Quantel’s intuitive pen-driven interface was (and arguably, still is) the best-in-class and what the Paintbox offered would have been impossible to achieve without dedicated hardware. That hardware was, however, expensive and cumbersome. A Quantel engineer recounted how a platter from the massive 14” Winchester hard drive (which held an impressive 70MB of data!) once came loose from its housing, flew across the room and penetrated the wall of the edit suite.
Although aimed very much at the TV and commercials industry, Quantel were keen to let artists have a go. Here is what happened in 1985 when they let David Hockney loose on it:
Perhaps the definitive Paintbox video of 1986 was the promo for Dire Straits’ ‘Money For Nothing’, from the album ‘Brothers In Arms’. Defining the era in many ways, it became one of the most played videos on MTV (launched in the UK in 1987) and the album the first to sell over a million copies on CD. Warning – the lyrics are blatantly homophobic.
Quantel were soon to do for the moving image what Paintbox had done for the still image. The 1982 Mirage could warp a live video stream by texture mapping it onto an three-dimensional shape - very impressive at the time, and very popular for rock promos. In 1985 Quantel introduces Harry, their first non-linear editor, followed by Harriet in 1990 and Henry in 1992. Quantel were always proudly situated at the high end – a couple of hours hire of a 90’s Henry suite in today’s currency would buy a you a computer fully loaded with software which could probably deliver the same results.
The Paintbox was still going strong in 1990 – here is a demo of it with the voice of Dr Who’s Tom Baker – but it would not be long before Photoshop would consign it to history. Quantel sued Adobe for patent infringement in 1997 but lost the case.
In terms of TV post production, particularly in compositing and special effects, Quantel remained ahead of the game. Here is a heroic and very British Quantel promo from 1996:
Quantel carried on with innovative editing systems into the 21st century, but now there was a lot of competition around. The iQ online editing and compositing system introduced in 2000, still using Quantel’s pen-driven interface, led the pack in many ways – it could take any format thrown at it without conversion and handle 4k before anyone was using it – but it was expensive and had a reputation for being very unreliable. Quantel reached their peak with the Pablo – a colour correcting tool which James Cameron used to post-produce the 3D Avatar in 2009. The Pablo was followed by the Pablo Rio, a complete colour correcting and finishing system.
Sadly, Quantel was to go the way of all high-end systems based on proprietary hardware and the company began to contract from 2005 onwards. In 2014 it acquired Snell, formerly, Snell & Wilcox, another British high-end hardware-based manufacturer, famous for their Alchemist standards convertor. In 2015 the Quantel name was dropped and what was left of the company became subsumed by SAM (Snell Advanced Media), to be acquired by Belden in 2018 and then incorporated into Grass Valley. The Rio, stripped of its Quantel name, lives on under the Grass Valley brand and claims to be ‘the world’s only real-time 8K 60p colour and finishing system’.

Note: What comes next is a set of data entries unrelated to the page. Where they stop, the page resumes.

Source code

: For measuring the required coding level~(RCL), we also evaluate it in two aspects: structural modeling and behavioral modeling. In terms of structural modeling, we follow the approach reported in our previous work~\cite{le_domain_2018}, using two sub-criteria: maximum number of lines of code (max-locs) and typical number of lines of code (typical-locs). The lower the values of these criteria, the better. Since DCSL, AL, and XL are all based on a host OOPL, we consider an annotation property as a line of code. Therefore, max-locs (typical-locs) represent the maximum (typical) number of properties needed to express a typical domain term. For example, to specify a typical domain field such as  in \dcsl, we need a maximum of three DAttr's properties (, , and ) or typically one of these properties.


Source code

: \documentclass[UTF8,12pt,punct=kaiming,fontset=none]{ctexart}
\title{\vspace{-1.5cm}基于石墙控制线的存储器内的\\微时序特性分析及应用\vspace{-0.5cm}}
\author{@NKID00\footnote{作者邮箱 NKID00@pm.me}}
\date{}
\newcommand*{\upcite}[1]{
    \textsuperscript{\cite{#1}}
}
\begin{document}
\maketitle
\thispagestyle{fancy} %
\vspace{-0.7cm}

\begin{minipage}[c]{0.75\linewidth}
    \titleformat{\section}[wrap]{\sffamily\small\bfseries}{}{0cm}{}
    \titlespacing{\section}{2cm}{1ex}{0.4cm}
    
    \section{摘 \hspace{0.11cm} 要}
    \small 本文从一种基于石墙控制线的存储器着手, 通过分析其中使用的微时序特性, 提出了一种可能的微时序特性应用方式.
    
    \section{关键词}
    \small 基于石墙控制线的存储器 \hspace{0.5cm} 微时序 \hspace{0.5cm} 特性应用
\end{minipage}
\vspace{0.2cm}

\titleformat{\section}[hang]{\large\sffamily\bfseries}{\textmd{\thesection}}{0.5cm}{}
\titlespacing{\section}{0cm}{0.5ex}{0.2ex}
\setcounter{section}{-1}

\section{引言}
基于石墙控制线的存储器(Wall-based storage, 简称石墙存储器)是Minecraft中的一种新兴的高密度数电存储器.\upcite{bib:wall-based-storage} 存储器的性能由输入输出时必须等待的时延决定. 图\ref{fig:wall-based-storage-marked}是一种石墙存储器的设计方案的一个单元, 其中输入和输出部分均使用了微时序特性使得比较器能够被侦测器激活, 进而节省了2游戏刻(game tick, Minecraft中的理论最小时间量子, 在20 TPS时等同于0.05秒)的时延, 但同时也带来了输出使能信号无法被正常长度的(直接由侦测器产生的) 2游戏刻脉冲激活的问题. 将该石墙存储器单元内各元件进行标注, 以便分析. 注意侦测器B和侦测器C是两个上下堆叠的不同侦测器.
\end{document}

Was Quantel’s demise inevitable? Should they have bought Adobe rather than sued them? Was there a point in history where they could have shifted their considerable skill and resources from hardware into software development? Perhaps at the point at which the necessity of that seismic shift became clear it was far too late; it would have meant the company abandoning the very form of technology that had made them famous.